→ ACTIVITY:
Search the records for the string "compilation", and show each line where it appears.

++++

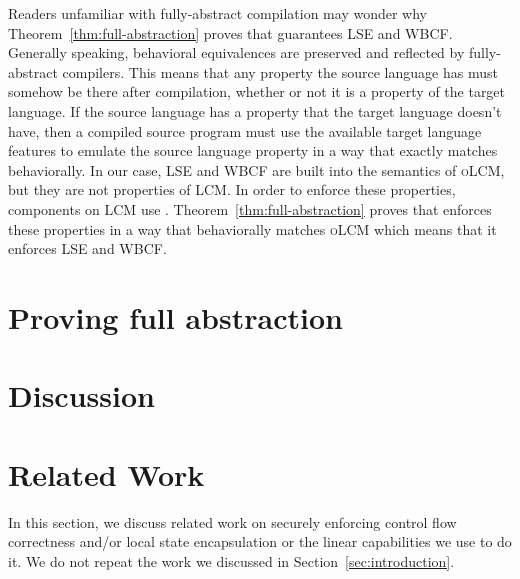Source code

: \documentclass{jfp}
\newcommand{\trgcm}{\textsc{LCM}}
\newcommand{\srccm}{\textsc{oLCM}}
\begin{document}
Readers unfamiliar with fully-abstract compilation may wonder why Theorem~\ref{thm:full-abstraction} proves that \stktokens{} guarantees LSE and WBCF.
Generally speaking, behavioral equivalences are preserved and reflected by fully-abstract compilers.
This means that any property the source language has must somehow be there after compilation, whether or not it is a property of the target language.
If the source language has a property that the target language doesn't have, then a compiled source program must use the available target language features to emulate the source language property in a way that exactly matches behaviorally.
In our case, LSE and WBCF are built into the semantics of \srccm{}, but they are not properties of \trgcm{}.
In order to enforce these properties, components on \trgcm{} use \stktokens{}.
Theorem~\ref{thm:full-abstraction} proves that \stktokens{} enforces these properties in a way that behaviorally matches \srccm{} which means that it enforces LSE and WBCF.



\section{Proving full abstraction}
\label{sec:fa-proof}


\section{Discussion}
\label{sec:discussion}


\section{Related Work}
\label{sec:related-work}
In this section, we discuss related work on securely enforcing control flow correctness and/or local state encapsulation or the linear capabilities we use to do it.
We do not repeat the work we discussed in Section~\ref{sec:introduction}.
\end{document}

++++

→ OUTPUT:
Readers unfamiliar with fully-abstract compilation may wonder why Theorem~\ref{thm:full-abstraction} proves that \stktokens{} guarantees LSE and WBCF.
This means that any property the source language has must somehow be there after compilation, whether or not it is a property of the target language.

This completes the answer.